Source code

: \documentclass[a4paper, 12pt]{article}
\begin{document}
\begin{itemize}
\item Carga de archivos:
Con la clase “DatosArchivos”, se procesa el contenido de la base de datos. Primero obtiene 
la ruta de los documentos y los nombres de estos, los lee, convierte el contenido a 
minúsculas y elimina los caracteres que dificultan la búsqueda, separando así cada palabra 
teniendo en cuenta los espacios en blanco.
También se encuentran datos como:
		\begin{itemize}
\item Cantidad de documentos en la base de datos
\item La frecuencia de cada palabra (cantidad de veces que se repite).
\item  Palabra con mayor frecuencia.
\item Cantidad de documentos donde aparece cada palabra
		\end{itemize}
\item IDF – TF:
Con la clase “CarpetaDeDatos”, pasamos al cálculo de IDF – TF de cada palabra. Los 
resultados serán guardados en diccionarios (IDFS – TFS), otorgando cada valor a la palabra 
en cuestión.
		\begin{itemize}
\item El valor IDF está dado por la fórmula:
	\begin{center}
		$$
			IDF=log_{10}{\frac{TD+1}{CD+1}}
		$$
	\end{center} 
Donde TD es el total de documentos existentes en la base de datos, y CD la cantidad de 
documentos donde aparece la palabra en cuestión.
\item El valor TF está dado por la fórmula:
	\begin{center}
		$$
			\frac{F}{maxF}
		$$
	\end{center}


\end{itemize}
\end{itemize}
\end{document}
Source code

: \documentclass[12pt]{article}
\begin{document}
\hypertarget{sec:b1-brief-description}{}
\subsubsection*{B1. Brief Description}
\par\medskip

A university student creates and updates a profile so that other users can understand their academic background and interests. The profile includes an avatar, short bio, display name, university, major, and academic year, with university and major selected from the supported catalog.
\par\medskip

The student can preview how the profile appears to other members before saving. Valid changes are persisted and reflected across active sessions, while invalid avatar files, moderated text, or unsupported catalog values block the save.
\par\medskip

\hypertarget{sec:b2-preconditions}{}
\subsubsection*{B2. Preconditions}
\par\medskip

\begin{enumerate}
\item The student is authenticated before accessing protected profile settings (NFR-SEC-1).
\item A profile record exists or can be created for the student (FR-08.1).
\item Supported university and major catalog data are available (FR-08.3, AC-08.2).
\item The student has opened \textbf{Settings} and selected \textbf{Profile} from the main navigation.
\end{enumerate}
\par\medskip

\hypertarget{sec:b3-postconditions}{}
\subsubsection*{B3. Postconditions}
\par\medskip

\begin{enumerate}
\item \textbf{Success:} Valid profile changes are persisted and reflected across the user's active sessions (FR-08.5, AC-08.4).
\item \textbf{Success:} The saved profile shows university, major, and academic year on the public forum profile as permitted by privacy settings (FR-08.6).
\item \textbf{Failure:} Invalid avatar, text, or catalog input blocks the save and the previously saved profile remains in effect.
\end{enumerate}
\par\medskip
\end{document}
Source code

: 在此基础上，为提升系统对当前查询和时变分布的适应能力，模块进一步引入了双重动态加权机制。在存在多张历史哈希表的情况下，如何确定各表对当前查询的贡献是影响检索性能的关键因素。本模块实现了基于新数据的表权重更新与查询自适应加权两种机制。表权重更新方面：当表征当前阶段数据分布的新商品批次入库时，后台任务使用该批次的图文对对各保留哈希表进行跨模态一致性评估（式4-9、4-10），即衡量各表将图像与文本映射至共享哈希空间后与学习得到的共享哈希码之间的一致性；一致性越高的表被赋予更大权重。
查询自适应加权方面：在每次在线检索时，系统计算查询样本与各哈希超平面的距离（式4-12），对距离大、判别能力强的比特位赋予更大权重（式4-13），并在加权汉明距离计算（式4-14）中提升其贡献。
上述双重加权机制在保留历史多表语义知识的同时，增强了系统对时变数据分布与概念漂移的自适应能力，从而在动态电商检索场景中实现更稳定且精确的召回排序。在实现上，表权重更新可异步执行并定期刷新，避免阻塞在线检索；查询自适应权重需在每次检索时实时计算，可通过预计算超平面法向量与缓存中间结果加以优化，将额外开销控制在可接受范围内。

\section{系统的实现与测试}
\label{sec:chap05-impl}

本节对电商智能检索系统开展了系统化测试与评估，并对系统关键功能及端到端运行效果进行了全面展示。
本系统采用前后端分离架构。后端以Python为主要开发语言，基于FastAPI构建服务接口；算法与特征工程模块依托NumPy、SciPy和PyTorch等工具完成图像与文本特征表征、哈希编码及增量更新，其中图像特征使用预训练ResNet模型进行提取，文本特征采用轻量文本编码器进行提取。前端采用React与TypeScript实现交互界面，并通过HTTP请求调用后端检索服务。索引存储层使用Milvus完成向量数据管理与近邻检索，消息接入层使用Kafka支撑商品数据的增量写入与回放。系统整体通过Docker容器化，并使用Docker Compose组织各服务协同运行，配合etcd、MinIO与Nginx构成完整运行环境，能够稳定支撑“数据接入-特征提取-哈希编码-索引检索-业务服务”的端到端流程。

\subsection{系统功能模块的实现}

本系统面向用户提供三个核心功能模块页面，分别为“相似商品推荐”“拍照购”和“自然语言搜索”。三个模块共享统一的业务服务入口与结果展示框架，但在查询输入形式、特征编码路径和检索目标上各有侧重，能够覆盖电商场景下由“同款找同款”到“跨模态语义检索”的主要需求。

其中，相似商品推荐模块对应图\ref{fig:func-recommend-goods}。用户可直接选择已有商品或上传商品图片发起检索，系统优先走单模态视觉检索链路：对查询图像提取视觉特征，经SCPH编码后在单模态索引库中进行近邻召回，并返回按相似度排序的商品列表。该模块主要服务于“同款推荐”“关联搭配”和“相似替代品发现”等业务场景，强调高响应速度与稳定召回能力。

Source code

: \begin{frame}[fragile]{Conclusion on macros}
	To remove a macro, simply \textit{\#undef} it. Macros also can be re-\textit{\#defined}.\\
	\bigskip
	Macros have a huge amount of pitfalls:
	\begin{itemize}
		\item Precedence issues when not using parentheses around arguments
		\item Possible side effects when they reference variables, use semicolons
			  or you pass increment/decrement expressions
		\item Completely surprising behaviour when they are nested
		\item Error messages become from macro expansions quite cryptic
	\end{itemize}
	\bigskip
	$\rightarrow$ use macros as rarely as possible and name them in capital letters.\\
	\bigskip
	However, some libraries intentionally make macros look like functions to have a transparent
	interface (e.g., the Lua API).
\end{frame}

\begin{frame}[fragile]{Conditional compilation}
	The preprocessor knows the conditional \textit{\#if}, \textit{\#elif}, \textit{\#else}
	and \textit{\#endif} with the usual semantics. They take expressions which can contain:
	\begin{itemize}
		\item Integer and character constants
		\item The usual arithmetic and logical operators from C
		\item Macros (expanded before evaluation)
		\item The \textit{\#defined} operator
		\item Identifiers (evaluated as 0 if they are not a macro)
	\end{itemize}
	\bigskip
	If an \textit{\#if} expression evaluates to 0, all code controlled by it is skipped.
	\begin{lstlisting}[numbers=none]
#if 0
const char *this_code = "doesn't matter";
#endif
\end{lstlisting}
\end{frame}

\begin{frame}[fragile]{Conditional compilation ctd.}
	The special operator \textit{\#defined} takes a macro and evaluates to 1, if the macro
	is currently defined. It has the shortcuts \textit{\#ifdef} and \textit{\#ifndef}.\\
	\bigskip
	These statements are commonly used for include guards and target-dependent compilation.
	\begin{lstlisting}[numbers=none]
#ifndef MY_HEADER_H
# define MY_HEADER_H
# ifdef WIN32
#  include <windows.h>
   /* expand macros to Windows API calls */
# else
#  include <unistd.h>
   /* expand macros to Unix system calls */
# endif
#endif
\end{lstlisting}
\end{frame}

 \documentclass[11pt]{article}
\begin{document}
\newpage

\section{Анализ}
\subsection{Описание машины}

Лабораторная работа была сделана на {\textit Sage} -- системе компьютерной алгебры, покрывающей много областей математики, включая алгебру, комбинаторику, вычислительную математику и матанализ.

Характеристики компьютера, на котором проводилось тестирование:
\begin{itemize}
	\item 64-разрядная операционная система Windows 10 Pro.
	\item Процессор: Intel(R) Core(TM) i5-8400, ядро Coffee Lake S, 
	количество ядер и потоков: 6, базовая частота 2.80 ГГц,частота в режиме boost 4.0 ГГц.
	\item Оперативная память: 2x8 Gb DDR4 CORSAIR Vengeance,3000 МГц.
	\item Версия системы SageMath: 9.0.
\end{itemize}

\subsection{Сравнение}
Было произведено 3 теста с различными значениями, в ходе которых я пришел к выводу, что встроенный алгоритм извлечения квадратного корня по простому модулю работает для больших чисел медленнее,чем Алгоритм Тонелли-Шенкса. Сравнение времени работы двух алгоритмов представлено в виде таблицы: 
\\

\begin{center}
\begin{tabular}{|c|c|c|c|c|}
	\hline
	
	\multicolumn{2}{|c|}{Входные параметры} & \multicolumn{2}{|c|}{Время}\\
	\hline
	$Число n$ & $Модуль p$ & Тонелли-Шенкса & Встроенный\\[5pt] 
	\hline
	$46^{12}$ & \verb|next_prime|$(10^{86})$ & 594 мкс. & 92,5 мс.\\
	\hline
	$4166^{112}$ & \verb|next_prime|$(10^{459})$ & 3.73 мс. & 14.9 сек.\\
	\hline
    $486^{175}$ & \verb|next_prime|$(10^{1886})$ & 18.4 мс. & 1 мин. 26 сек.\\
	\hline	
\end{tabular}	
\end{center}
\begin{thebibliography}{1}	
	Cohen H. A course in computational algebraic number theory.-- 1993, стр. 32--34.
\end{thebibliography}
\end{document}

[Prompt] Search the data for "usual". Copy every line that has it.

[Task answer]
	and \textit{\#endif} with the usual semantics. They take expressions which can contain:
		\item The usual arithmetic and logical operators from C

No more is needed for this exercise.